In exploring this notion in Spaces of Commoning: Artistic Research and the Utopia of the Everyday, Anette Baldauf and her colleagues take up “the commons” as a space that engenders “instant communities” but also as a practice that recognizes the necessity for negotiation – in particular in the cultivation of democratic citizen involvement within socially engaged artful undertakings. What is at stake for Tourangeau in her performative actions is precisely the space, and our engagement (with her work, and her work in the space); it is the continual negotiation of her presence such that our commoning may happen because she succeeds in effectively facilitating while also stepping out of the way: opening up a dialogue for us to receive from (and give to) the space too.

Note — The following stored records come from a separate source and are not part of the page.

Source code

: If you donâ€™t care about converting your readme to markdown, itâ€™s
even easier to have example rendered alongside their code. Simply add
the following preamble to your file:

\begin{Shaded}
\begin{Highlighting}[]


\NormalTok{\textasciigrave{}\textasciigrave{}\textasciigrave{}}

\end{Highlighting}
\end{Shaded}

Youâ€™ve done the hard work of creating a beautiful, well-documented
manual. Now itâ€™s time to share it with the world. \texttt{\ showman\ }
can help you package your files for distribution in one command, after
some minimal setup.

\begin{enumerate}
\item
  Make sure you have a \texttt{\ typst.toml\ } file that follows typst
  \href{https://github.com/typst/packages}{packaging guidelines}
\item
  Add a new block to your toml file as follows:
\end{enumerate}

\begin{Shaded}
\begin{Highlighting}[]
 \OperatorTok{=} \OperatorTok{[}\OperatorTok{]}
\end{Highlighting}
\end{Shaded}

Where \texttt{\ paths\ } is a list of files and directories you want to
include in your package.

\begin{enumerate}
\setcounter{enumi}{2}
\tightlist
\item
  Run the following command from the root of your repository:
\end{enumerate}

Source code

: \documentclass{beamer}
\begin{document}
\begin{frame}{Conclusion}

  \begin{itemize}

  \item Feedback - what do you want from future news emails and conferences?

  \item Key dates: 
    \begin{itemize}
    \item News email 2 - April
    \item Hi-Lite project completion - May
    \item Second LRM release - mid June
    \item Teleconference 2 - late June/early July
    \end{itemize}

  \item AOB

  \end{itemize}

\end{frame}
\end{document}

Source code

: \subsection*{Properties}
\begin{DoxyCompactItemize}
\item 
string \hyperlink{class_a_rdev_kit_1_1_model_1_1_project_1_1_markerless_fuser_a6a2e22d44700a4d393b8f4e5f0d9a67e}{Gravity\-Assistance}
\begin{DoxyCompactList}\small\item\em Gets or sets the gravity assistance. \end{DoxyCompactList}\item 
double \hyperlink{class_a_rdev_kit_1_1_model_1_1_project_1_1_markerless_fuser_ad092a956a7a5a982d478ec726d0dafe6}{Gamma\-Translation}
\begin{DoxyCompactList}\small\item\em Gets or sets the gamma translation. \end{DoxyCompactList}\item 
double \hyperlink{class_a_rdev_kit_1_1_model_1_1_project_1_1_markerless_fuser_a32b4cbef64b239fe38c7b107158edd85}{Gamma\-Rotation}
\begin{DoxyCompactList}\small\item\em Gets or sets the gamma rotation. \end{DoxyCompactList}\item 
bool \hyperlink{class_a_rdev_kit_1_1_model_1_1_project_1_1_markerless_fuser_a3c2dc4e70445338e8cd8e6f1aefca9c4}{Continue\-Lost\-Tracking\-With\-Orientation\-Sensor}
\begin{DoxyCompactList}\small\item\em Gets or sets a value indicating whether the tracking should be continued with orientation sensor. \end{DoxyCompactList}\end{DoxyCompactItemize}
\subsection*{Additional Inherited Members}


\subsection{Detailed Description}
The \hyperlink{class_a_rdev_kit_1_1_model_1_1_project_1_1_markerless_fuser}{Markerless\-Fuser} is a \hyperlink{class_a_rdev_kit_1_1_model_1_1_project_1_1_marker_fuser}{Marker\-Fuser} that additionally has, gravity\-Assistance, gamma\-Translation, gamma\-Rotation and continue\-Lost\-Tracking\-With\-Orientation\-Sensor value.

…Circulating around the cycle of Tourangeau’s words, with her performance guiding the flow of our interactions, we joyfully stepped variously in unison and in chaotic disarray, bumping into each other as we laughed and repeated the verbs at varying volumes and rhythms. Nearly colliding and regaining composure, our spontaneous negotiation, issuing from the effects of the performance (and from the dialogue that is her performance), called on us to find and share our “common ground,” effectively reminding us that to be together – especially now, after a long period of pandemic isolation – is the ultimate celebration.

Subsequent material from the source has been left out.